This article originally appeared as part of Cyber Defense Magazine March Edition for 2023.
While it seems we are constantly hearing of massive layoffs at tech companies and concerns of a looming recession, there is one industry that can’t seem to hire enough people and retain talent: cybersecurity. Even with companies reaching deep into their pockets to attract candidates with what can seem like open checkbooks, CyberSeek reported that there are nearly a half million open cybersecurity roles in the U.S. right now. How are these staffing shortages hitting the SOC (Security Operations Center) and what organizations can do to fill the gaps?

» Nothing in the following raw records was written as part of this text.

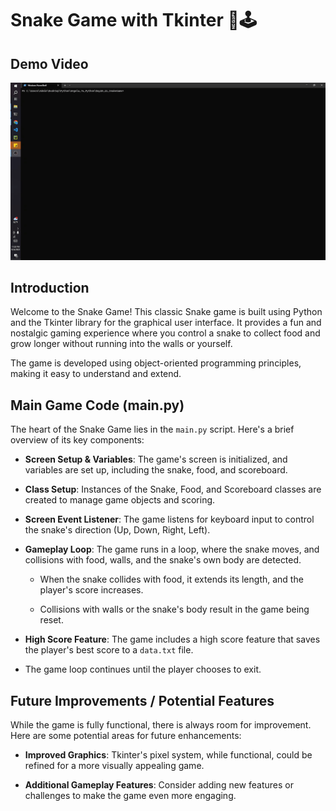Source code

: # Snake Game with Tkinter 🐍🕹️

## Demo Video

<img src="https://github.com/JessieChiu1/Angela_Yu_Python/blob/main/Day20_21_SnakeGame/Snake-game-demo.gif" width="800px" alt="Snake Game Demo"/>

## Introduction

Welcome to the Snake Game! This classic Snake game is built using Python and the Tkinter library for the graphical user interface. It provides a fun and nostalgic gaming experience where you control a snake to collect food and grow longer without running into the walls or yourself.

The game is developed using object-oriented programming principles, making it easy to understand and extend.

## Main Game Code (main.py)

The heart of the Snake Game lies in the `main.py` script. Here's a brief overview of its key components:

- **Screen Setup & Variables**: The game's screen is initialized, and variables are set up, including the snake, food, and scoreboard.

- **Class Setup**: Instances of the Snake, Food, and Scoreboard classes are created to manage game objects and scoring.

- **Screen Event Listener**: The game listens for keyboard input to control the snake's direction (Up, Down, Right, Left).

- **Gameplay Loop**: The game runs in a loop, where the snake moves, and collisions with food, walls, and the snake's own body are detected.

    - When the snake collides with food, it extends its length, and the player's score increases.
    
    - Collisions with walls or the snake's body result in the game being reset.

- **High Score Feature**: The game includes a high score feature that saves the player's best score to a `data.txt` file.

- The game loop continues until the player chooses to exit.

## Future Improvements / Potential Features

While the game is fully functional, there is always room for improvement. Here are some potential areas for future enhancements:

- **Improved Graphics**: Tkinter's pixel system, while functional, could be refined for a more visually appealing game.

- **Additional Gameplay Features**: Consider adding new features or challenges to make the game even more engaging.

Overwhelmed SOC Staff Stretched Thin
When it comes to the SOC, 79% of security decision makers agreed that the cybersecurity skills shortage has impacted their security operations, and according to a recent survey (which data will be cited from throughout the rest of this article) of security decision makers responsible for threat detection at their organizations. As environments are increasingly becoming more chaotic while requirements are constantly changing, SOC teams are not only understaffed; they are increasingly overwhelmed. 57% of respondents in the survey indicated that SecOps is more chaotic than it was two years ago and almost all respondents (93%) felt their organization needed to re-evaluate its SecOps priorities.

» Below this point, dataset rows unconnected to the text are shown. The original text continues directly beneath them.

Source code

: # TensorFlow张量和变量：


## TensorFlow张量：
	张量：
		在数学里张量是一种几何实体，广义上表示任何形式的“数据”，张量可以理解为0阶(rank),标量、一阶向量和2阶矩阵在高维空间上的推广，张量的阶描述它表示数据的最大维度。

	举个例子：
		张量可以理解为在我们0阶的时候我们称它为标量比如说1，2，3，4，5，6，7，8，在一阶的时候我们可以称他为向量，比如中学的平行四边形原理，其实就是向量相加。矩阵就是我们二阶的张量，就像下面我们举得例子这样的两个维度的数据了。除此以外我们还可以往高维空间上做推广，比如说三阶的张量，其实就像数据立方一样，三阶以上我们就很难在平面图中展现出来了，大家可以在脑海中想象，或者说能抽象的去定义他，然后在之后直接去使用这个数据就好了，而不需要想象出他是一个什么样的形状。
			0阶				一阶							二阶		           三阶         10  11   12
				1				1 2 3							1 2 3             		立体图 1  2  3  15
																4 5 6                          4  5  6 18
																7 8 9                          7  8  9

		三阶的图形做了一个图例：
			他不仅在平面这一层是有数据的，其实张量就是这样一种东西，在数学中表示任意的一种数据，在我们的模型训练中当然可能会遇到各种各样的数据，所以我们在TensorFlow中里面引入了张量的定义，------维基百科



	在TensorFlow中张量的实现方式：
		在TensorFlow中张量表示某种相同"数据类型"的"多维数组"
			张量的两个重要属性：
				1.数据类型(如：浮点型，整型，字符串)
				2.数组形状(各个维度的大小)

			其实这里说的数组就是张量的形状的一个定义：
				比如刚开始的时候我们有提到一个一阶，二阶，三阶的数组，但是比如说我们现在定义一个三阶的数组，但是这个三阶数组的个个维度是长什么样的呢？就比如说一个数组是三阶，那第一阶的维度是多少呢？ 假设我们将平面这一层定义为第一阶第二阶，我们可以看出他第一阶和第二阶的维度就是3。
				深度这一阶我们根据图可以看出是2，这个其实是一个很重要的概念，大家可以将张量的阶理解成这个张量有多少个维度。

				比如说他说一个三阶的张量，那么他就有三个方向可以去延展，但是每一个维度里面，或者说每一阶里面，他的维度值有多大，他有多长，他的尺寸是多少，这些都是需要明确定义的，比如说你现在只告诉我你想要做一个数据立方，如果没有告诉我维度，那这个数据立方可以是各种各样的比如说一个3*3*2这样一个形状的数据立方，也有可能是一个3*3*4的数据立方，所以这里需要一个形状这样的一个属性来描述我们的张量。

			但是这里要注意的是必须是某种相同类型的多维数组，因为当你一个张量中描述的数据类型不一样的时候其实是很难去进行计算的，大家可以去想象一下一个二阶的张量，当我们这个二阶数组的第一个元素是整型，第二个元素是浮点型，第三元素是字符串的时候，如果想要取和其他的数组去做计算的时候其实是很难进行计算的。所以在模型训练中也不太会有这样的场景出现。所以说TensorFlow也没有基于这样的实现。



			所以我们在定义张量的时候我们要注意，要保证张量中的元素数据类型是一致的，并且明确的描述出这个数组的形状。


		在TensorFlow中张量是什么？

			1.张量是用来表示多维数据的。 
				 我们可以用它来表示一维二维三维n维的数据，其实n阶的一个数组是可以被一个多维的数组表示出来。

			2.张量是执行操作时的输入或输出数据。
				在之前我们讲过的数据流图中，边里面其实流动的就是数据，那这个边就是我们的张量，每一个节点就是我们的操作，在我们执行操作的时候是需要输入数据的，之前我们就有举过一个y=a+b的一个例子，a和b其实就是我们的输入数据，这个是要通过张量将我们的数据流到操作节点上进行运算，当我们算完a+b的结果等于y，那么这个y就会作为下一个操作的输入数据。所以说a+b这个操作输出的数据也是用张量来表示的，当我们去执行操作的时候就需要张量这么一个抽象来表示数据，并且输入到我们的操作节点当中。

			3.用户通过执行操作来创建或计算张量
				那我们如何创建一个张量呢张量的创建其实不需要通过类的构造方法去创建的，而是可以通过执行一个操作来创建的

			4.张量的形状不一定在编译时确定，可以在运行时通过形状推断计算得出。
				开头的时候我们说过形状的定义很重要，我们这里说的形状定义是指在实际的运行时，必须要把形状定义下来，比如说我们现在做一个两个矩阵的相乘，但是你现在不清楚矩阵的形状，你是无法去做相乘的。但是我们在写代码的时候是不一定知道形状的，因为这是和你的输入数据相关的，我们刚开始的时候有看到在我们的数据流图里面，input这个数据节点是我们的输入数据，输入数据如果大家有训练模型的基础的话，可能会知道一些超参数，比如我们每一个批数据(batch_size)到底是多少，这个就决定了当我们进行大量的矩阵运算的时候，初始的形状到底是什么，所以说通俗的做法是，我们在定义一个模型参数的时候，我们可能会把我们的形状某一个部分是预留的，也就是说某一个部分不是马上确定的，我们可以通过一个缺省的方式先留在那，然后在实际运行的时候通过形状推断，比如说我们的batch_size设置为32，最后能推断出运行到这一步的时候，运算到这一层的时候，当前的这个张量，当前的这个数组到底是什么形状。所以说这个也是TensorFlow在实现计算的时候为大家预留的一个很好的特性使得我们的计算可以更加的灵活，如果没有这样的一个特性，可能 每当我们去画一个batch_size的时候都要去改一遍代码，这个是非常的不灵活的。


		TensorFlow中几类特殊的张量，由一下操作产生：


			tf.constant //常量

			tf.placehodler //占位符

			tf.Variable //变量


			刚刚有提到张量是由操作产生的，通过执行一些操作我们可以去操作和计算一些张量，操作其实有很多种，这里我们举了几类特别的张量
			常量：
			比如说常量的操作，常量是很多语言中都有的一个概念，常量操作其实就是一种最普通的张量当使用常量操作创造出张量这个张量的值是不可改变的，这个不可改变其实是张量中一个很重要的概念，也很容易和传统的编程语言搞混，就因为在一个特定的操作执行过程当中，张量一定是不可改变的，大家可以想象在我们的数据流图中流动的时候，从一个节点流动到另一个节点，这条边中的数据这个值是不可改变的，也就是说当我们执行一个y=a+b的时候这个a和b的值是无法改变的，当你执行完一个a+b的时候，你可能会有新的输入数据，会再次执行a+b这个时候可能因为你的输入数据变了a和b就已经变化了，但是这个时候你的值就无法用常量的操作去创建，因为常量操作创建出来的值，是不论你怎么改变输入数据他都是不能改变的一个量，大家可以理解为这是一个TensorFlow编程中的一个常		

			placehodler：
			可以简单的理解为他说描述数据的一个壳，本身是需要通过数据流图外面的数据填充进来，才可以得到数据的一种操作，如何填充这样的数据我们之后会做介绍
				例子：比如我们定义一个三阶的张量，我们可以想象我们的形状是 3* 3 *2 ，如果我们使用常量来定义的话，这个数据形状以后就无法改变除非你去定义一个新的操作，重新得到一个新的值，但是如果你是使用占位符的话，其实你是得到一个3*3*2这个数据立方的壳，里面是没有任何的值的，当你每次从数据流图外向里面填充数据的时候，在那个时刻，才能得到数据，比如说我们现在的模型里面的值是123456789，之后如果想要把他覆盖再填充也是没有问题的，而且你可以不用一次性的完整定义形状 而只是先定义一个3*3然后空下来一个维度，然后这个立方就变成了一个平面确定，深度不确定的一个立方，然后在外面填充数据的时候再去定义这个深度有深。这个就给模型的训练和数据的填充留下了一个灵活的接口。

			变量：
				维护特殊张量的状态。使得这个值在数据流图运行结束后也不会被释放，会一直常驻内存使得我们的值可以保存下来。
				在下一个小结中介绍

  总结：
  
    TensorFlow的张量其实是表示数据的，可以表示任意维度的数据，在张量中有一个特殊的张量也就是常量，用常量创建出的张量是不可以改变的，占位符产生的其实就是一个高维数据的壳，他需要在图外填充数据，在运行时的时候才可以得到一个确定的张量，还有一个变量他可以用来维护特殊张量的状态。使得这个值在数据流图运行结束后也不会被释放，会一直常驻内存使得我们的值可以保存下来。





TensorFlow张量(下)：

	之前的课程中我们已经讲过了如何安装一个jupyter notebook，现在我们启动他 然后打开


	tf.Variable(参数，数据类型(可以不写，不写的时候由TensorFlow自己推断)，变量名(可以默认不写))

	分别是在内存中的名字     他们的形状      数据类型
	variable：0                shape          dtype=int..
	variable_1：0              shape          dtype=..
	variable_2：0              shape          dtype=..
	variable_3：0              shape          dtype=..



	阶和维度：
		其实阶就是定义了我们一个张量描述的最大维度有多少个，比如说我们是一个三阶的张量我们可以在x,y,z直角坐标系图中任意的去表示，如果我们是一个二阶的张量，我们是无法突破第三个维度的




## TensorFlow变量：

SecOps teams are working to aggressively adapt to a landscape that is constantly evolving—it’s like running up a moving escalator. Attackers don’t care that organizations are understaffed, in fact, they love it. As security teams re-architect operational infrastructure to help organizations support modern, cloud-driven, hybrid work usage models, the massive amount of IT infrastructure change leaves room for new threats to be introduced through weak links.

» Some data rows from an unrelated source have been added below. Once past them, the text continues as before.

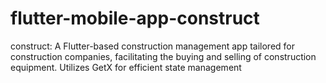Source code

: # flutter-mobile-app-construct
construct: A Flutter-based construction management app tailored for construction companies, facilitating the buying and selling of construction equipment. Utilizes GetX for efficient state management 
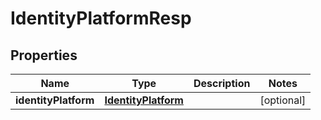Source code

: # IdentityPlatformResp

## Properties
Name | Type | Description | Notes
------------ | ------------- | ------------- | -------------
**identityPlatform** | [**IdentityPlatform**](IdentityPlatform.md) |  |  [optional]
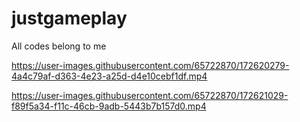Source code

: # justgameplay 
All codes belong to me

https://user-images.githubusercontent.com/65722870/172620279-4a4c79af-d363-4e23-a25d-d4e10cebf1df.mp4

https://user-images.githubusercontent.com/65722870/172621029-f89f5a34-f11c-46cb-9adb-5443b7b157d0.mp4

IT teams are facing an uphill battle to transform their security operations infrastructure while fending off attacks, and all the while, daily SecOps activities must continue to mitigate risk as it re-architects security operations strategies, processes, and technologies. Migrating to the cloud cannot be done in a vacuum, everything in the organization modernizes with it. How do teams become smarter and more efficient while enhancing enterprise security postures?
Efficiency vs. Efficacy: The Lean Tradeoffs
What is one of the things making SOC staff most overwhelmed? Alerts.
Security alert management is a serious pain point, and no wonder, since 77% of survey respondents report a rise in alert volumes.
Consider how many alerts you would get in the course of a day on your phone if some were not disabled or silenced. While the ten-minute alert before a meeting is often helpful and important, an alert, every time an email or text comes in can distract from things that need our full attention and are not pressing to attend to at that moment. Similarly, for folks with video doorbells, you want to know if someone is trying to open one of your doors but not to be alerted every time a car drives up your street or the wind blows. Context matters.
As security controls grow in number and scope, data volume and tools multiply, making managing fragmented security investments strenuous as the controls and regulations are placed on security. The result? Over half of surveyed security professionals report that alert triage is challenging or overwhelming. Similar to disabling personal phone notifications, the easier fix to this problem is re-configuring noisy threat detection solutions, the harder problem to address is threat landscape evolution outpacing SecOps countermeasures.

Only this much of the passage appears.